A soft, deep growl answers you, almost like a huge purr.

’It is time for you to go, little one,’ Arianrhod tells you, motherly.

Reluctantly you realise this is so.

’Thank you, Mother,’ you tell her. ’I will come back — if I may? I would learn with you again.’

The soft-rough tongue touches your forehead, warm breath surrounds you; you shut your eyes.

When you open them again you are back in your own world, in your own space, in your everyday body. You stay still, don’t move, allowing the feelings to well up through you; there may be sadness and longing to return as well as the joy, let them all flow through you, sit quiet and allow the light and the dark to move through you, filling you with a new sense of knowing.

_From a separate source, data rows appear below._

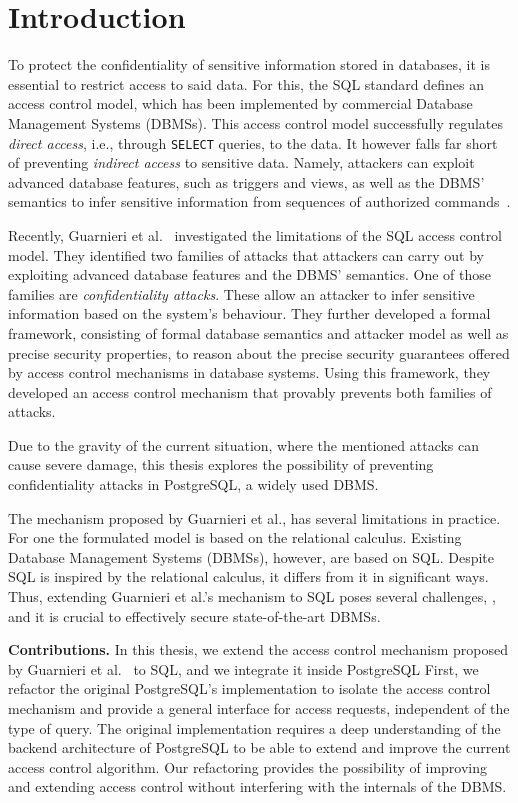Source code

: \section{Introduction}
To protect the confidentiality of sensitive information stored in databases, it is essential to restrict access to said data.
%
For this, the SQL standard defines an access control model, which has been implemented by commercial Database Management Systems (DBMSs). 
%
This access control model successfully regulates \emph{direct access}, i.e., through \texttt{SELECT} queries, to the data. It however falls far short of preventing \emph{indirect access} to sensitive data.
%
Namely, attackers can exploit advanced database features, such as triggers and views, as well as the DBMS' semantics to infer sensitive information from sequences of authorized commands~\cite{guarnieri2016strong, ..., ..., ...}.
%

Recently, Guarnieri et al.~\cite{guarnieri2016strong} investigated the limitations of the SQL access control model. 
%
They identified two families of attacks that attackers can carry out by exploiting advanced database features and the DBMS' semantics.
%
One of those families are \emph{confidentiality attacks}. These allow an attacker to infer sensitive information based on the system's behaviour.
%
They further developed a formal framework, consisting of formal database semantics and attacker model as well as precise security properties, to reason about the precise security guarantees offered by access control mechanisms in database systems.
%
Using this framework, they developed an access control mechanism that provably prevents both families of attacks.

Due to the gravity of the current situation, where the mentioned attacks can cause severe damage, this thesis explores the possibility of preventing confidentiality attacks in PostgreSQL, a widely used DBMS.

The mechanism proposed by Guarnieri et al., has several limitations in practice.
%
For one the formulated model is based on the relational calculus. 
%
Existing Database Management Systems (DBMSs), however, are based on SQL.
%
Despite SQL is inspired by the relational calculus, it differs from it in significant ways.
%
Thus, extending Guarnieri et al.'s mechanism to SQL poses several challenges, , and it is crucial to effectively secure state-of-the-art DBMSs.

\smallskip
\noindent
{\bf Contributions.}
%
In this thesis, we extend  the access control mechanism proposed by Guarnieri et al.~\cite{guarnieri2016strong} to SQL, and we integrate it inside PostgreSQL
%
First, we refactor the original PostgreSQL's implementation to isolate the access control mechanism and provide a general interface for access requests, independent of the type of query.
%
The original implementation requires a deep understanding of the backend architecture of PostgreSQL to be able to extend and improve the current access control algorithm.
%
Our refactoring provides the possibility of improving and extending access control without interfering with the internals of the DBMS.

When you are ready, take a deep breath and sigh it out, take another and sigh that out too, and a third. Swallow, move your mouth, wiggle your fingers and toes, rub your hands together then rub your knees and legs and arms, have a good stretch and a yawn, then open your eyes. Blink a few times, move your head gently on your neck, hunch your shoulders and let go, rub your feet on the floor. When you feel that you’re safely back in your body thank your body for being there for you to return to.

Make notes and drawings to remind you of your journey then make yourself a warm drink and have something nice to snack on. You have done a lot of work so you need to replenish your body for the energy it gave you while you worked — exchange again.